Black man brutally attacked at white supremacist Charlottesville rally is on trial for misdemeanor assault
DeAndre Harris faces charges of misdemeanor assault.
UPDATE: Charlottesville General District Court Judge Robert Downer Jr found DeAndre Harris not guilty of misdemeanor assault and battery.
DeAndre Harris was savagely attacked by white supremacists. He suffered a broken wrist a spinal injury, and a head laceration that required stitches, yet today he’s the one on trial. Harris is charged with misdemeanor assault for defending himself during infamous and deadly rally neo-Nazis held in Charlottesville, VA last year.
Harris faces trial today for his role in counter protesting the “Unite the Right” rally when a group of white supremacists rushed him, leaving him bloody and bruised. Harris claims that the counter protest was peaceful. His two friends,Corey Long and Donald Blakney were charged with crimes too.
There’s even proof captured on camera by photographer Zach D. Roberts that shows Harris knelt down on the ground, but Commonwealth Attorney Joe Platania refuses to drop the misdemeanor charges against Harris and his crew, even as advocacy groups like Black Lives Matter mount pressure to drop the case.
Platania did drop felony charges against Harris back in December, but local residents say that’s not enough.
— Zach D Roberts (@zdroberts) August 12, 2017
“These charges are part of a broader strategy employed by white supremacists to weaponize the courts against Black people by first inciting violence, and then pressing charges,” Lisa Woolfork, an organizer with BLM Charlottesville, said in a press release.
“The verdict in DeAndre’s case, as well as the upcoming cases against Corey Long and Donald Blakney, will signal to white supremacists whether Charlottesville is a place where these tactics work,” she continued. “These court decisions will thus be critically important for the highly likely Unite the Right ‘reunion’ in August 2018, telling white supremacists, with either support or censure from the courts, if they are free to unleash havoc in our community with a certain degree of immunity from the harm they cause.”
In DeAndre Harris’ Own Words
Harris spoke out and said that the counter protest was peaceful.
“Me and about five of my friends were out protesting. We thought (the racists) left, but at one point they came back,” Harris said in an interview with The Root.
He insisted that his group of friends did nothing to escalate the situation into physical violence. “Everyone was exchanging words with the group, but then the KKK and white supremacists just rushed us,” he said, adding that “no police were there to help me at all,” despite the fact that the event took place right outside the Charlottesville Police Department.
He added that he was surprised the event was not shut down sooner.
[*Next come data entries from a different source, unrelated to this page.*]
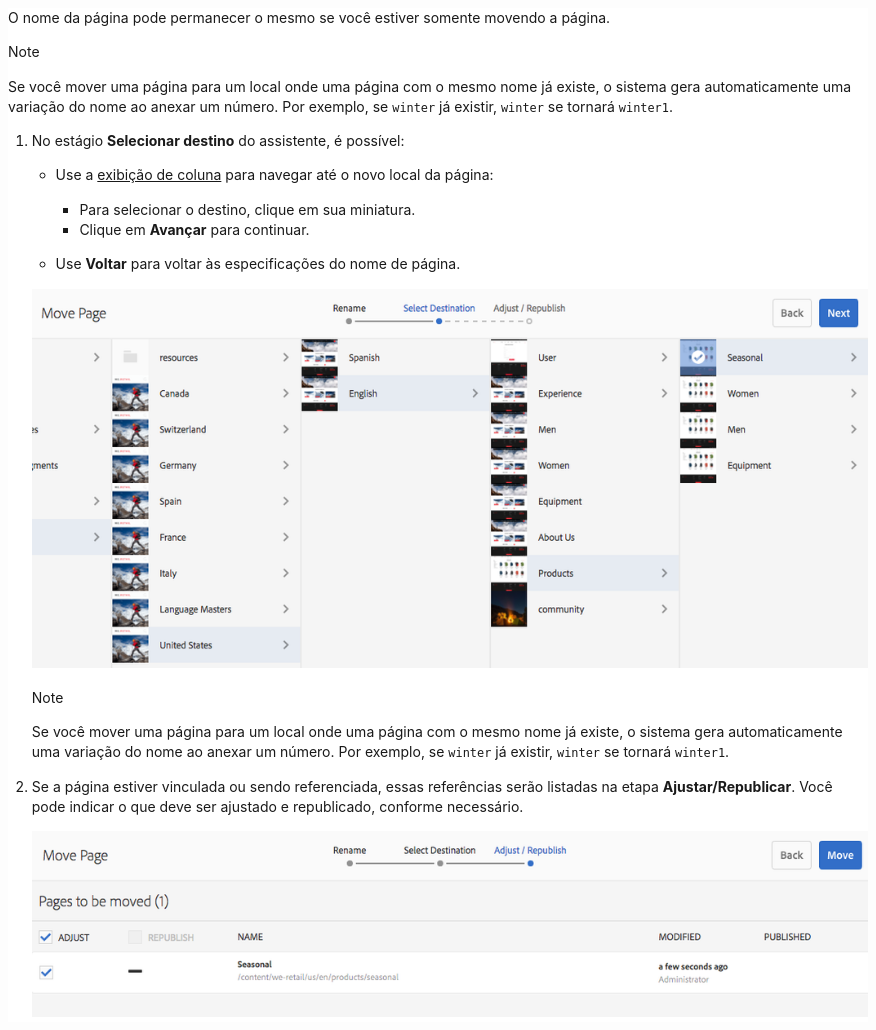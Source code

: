    O nome da página pode permanecer o mesmo se você estiver somente movendo a página.

   >[!NOTE]
   >
   >Se você mover uma página para um local onde uma página com o mesmo nome já existe, o sistema gera automaticamente uma variação do nome ao anexar um número. Por exemplo, se `winter` já existir, `winter` se tornará `winter1`.

1. No estágio **Selecionar destino** do assistente, é possível:

   * Use a [exibição de coluna](/help/sites-authoring/basic-handling.md#column-view) para navegar até o novo local da página:

      * Para selecionar o destino, clique em sua miniatura.
      * Clique em **Avançar** para continuar.
   * Use **Voltar** para voltar às especificações do nome de página.

   ![chlimage_1-12](assets/chlimage_1-12.png)

   >[!NOTE]
   >
   >Se você mover uma página para um local onde uma página com o mesmo nome já existe, o sistema gera automaticamente uma variação do nome ao anexar um número. Por exemplo, se `winter` já existir, `winter` se tornará `winter1`.

1. Se a página estiver vinculada ou sendo referenciada, essas referências serão listadas na etapa **Ajustar/Republicar**. Você pode indicar o que deve ser ajustado e republicado, conforme necessário.

   ![chlimage_1-13](assets/chlimage_1-13.png)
“I think for them to be allowed to come here and protest is really crazy. How do you expect the KKK to come to your city to protest, and them not be violent?” he asked. “I understand everyone is entitled to their freedom of speech, but the government and the mayor made a bad business move. It’s only caused havoc in your own city. It’s crazier that people have the hatred in their heart to want to kill black people.”
A Rally of Support
After the attack, DeAndre Harris had eight stitches in his head, a broken wrist, lacerations and a chipped tooth. A GoFundMe page has since been created to help pay for medical costs. On the page, he described how he was “knocked unconscious repeatedly” and that he “was knocked back down” each time he tried to get up again.
“If it was not for my friends that I came with I would have been beaten to a pulp… Once I was dragged off to some near by steps I was taken to the designated area for injured protesters & counter-protesters,” he wrote.
He also wrote that he was not going to be silent: “We will not let this fade & disappear. People are carrying real hate in their hearts for the Black Community and I refuse to just let it happen. God Bless & thank you all again!”
A vigil is being planned to support Harris.
“We hope that the vigil will show the Charlottesville community’s widespread support for DeAndre Harris, and our outrage at his unjust treatment in the courts. DeAndre showed up to defend this community on August 12th; now it’s our turn to show up and defend him,” Grace Aheron, an organizer with SURJ Charlottesville, said, according to the statement.